> **WHAT THE EXERCISE ASKS**
Filter task. Return each line of the material that holds the string "date".

> **PROVIDED INFORMATION**
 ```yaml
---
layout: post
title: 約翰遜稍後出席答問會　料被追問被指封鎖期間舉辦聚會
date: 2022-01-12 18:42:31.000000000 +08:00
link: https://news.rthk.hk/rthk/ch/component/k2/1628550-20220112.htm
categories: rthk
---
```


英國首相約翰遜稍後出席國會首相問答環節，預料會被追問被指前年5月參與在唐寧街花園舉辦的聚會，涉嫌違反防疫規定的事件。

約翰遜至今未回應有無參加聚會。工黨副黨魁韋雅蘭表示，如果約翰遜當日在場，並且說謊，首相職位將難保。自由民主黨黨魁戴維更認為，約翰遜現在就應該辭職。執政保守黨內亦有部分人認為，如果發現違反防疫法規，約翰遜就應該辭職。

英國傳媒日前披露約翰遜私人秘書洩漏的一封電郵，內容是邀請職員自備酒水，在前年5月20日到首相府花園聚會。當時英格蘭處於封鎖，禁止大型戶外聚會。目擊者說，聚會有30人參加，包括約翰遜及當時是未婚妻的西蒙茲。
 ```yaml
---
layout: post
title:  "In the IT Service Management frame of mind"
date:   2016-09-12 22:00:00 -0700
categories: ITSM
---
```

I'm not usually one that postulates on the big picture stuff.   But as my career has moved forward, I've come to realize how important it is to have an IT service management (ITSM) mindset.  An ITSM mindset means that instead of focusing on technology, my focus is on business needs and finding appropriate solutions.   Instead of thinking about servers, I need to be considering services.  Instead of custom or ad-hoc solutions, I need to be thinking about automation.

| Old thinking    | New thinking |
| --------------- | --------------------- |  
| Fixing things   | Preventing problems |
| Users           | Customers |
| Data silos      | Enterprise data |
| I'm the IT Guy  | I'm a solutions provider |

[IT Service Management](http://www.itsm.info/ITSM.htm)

> **YOUR RESPONSE**
date: 2022-01-12 18:42:31.000000000 +08:00
date:   2016-09-12 22:00:00 -0700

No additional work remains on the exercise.